__Your objective__: Using the data below, determine the number of lines that include the string "power". Write only that number.

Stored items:
###

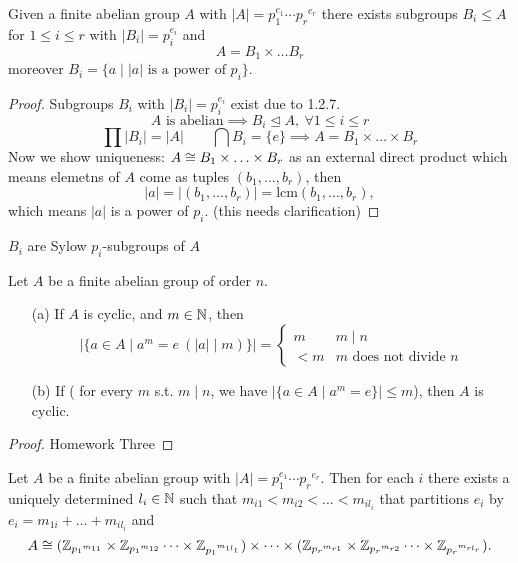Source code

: \documentclass[11pt,leqno,oneside]{amsart}
\newcommand{\normsubgroup}{\mathrel{\unlhd}}
\newcommand{\primedecomposition}[3]{#1_1^{#2_1} \cdots {#1_{#3}}^{#2_{#3}}}
\begin{document}
\begin{cor*}[1.2.8]
  Given a finite abelian group \(A\)
  with
  \(|A|=\primedecomposition{p}{e}{r}\)
  there exists subgroups \(B_i \le A\)
  for \(1 \le i \le r\) with
  \(|B_i|=p_i^{e_i}\) and
  \[A = B_1 \times \ldots B_r\] moreover
  \(B_i = \{a \mid |a| \text{ is a power
    of } p_i\}\).
\end{cor*}

\begin{proof}
  Subgroups \(B_i\) with
  \(|B_i|=p_i^{e_i}\) exist due to
  1.2.7.
  \[A \text{ is abelian} \implies B_i
    \normsubgroup A,\ \forall 1 \le i
    \le r\]
  \[\prod|B_i| = |A| \qquad \bigcap B_i
    = \{e\} \implies A = B_1 \times
    \ldots \times B_r\] Now we show
  uniqueness:
  \(A \mathrel{\cong} B_1 \times \ldots \times
  B_r\) as an external direct product
  which means elemetns of \(A\) come as
  tuples \((b_1,\ldots,b_r)\), then
  \[|a|=|(b_1,\ldots,b_r)|=\text{lcm}(b_1,\ldots,b_r),\]
  which means \(|a|\) is a power of
  \(p_i\). (this needs clarification)
\end{proof}

\begin{rmk*}
  \(B_i\) are Sylow \(p_i\)-subgroups of
  \(A\)
\end{rmk*}

\begin{prop*}[1.2.9]
  Let \(A\) be a finite abelian group of
  order \(n\).
  \begin{enumerate}
  \item[(a)] If \(A\) is cyclic, and
    \(m \in {\mathbb N}\), then
    \[|\{a \in A \mid a^m = e\ (|a| \mid
      m)\}| =
      \begin{cases}
        m   &  m \mid n\\
        <m & m \text{ does not divide }
        n
      \end{cases}
    \]
  \item[(b)] If ( for every $m$ s.t. \(m \mid n\), we have
    \(|\{a \in A \mid a^m = e\}| \le
    m\)), then \(A\) is cyclic.
  \end{enumerate}
\end{prop*}
\begin{proof}
  Homework Three
\end{proof}

\begin{thm*}
  Let \(A\) be a finite abelian group
  with
  \(|A|=\primedecomposition{p}{e}{r}\). Then
  for each \(i\) there exists a uniquely
  determined \(l_i \in {\mathbb N}\) such that
  \(m_{i1} < m_{i2} < \ldots <
  m_{il_i}\) that partitions \(e_i\) by
  \(e_i=m_{1i}+\ldots+m_{il_i}\) and
  \[A \mathrel{\cong} ({\mathbb Z}_{{p_1}^{m_{11}}} \times
    {\mathbb Z}_{{p_1}^{m_{12}}} \cdots \times
    {\mathbb Z}_{{p_1}^{m_{1l_1}}}) \times \cdots
    \times ({\mathbb Z}_{{p_r}^{m_{r1}}} \times
    {\mathbb Z}_{{p_r}^{m_{r2}}} \cdots \times
    {\mathbb Z}_{{p_r}^{m_{rl_r}}}).\]
\end{thm*}
\end{document}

###

__Response area__: 2